Electrical Transport Model of Silicene as a Channel of Field Effect Transistor

TL;DR

This paper develops an analytical electrical transport model for silicene as a transistor channel, highlighting its conductance behavior, temperature effects, and agreement with numerical methods, providing insights into silicene's potential in electronic devices.

Contribution

It introduces a new analytical model for silicene's electrical transport, comparing its conductance behavior to graphene and validating with numerical simulations.

Findings

Conductance increases with gate voltage as in conventional semiconductors.

Temperature affects the minimum conductance, increasing it at higher temperatures.
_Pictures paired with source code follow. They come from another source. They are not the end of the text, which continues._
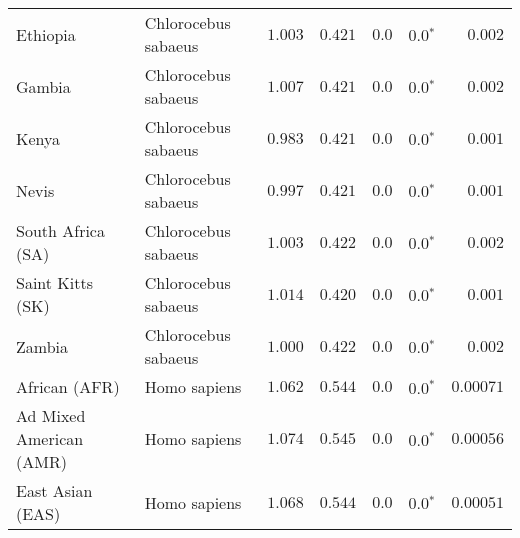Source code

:\begin{center}
\begin{adjustbox}{width = 1\textwidth}
\begin{tabular}{|l|l|r|r|r|r|r|}
                       Ethiopia &  Chlorocebus sabaeus &                                           $ 1.003$ &                                           $ 0.421$ &            $0.0$ &                  $\bm{0.0{^*}}$ &           $ 0.002$ \\
                         Gambia &  Chlorocebus sabaeus &                                           $ 1.007$ &                                           $ 0.421$ &            $0.0$ &                  $\bm{0.0{^*}}$ &           $ 0.002$ \\
                          Kenya &  Chlorocebus sabaeus &                                           $ 0.983$ &                                           $ 0.421$ &            $0.0$ &                  $\bm{0.0{^*}}$ &           $ 0.001$ \\
                          Nevis &  Chlorocebus sabaeus &                                           $ 0.997$ &                                           $ 0.421$ &            $0.0$ &                  $\bm{0.0{^*}}$ &           $ 0.001$ \\
              South Africa (SA) &  Chlorocebus sabaeus &                                           $ 1.003$ &                                           $ 0.422$ &            $0.0$ &                  $\bm{0.0{^*}}$ &           $ 0.002$ \\
               Saint Kitts (SK) &  Chlorocebus sabaeus &                                           $ 1.014$ &                                           $ 0.420$ &            $0.0$ &                  $\bm{0.0{^*}}$ &           $ 0.001$ \\
                         Zambia &  Chlorocebus sabaeus &                                           $ 1.000$ &                                           $ 0.422$ &            $0.0$ &                  $\bm{0.0{^*}}$ &           $ 0.002$ \\
                  African (AFR) &         Homo sapiens &                                           $ 1.062$ &                                           $ 0.544$ &            $0.0$ &                  $\bm{0.0{^*}}$ &          $0.00071$ \\
        Ad Mixed American (AMR) &         Homo sapiens &                                           $ 1.074$ &                                           $ 0.545$ &            $0.0$ &                  $\bm{0.0{^*}}$ &          $0.00056$ \\
               East Asian (EAS) &         Homo sapiens &                                           $ 1.068$ &                                           $ 0.544$ &            $0.0$ &                  $\bm{0.0{^*}}$ &          $0.00051$ \\

\end{tabular}
\end{adjustbox}
\end{center}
Model aligns well with numerical calculations based on non-equilibrium Green's function and DFT.

Abstract

The analytical electrical transport model of the Silicene, a single layer of sp3 bonded silicon atoms in the honeycomb lattice structure as a channel in the field effect transistor configuration is presented in this paper. Although the carrier concentration of the Silicene shows similar behavior to Graphene, there are some differences in the conductance behavior. Presented model shows increment in the total carrier and the conductance with the gate voltage as expected for conventional semiconductors which affected by the temperature only in the neutrality point. The minimum conductance is increased by the temperature whereas it remains stable in the degenerate regime. Presented analytical model is in good agreement with the numerical conductance calculation based on the implementation of the non-equilibrium Greens function method coupled to the density functional theory.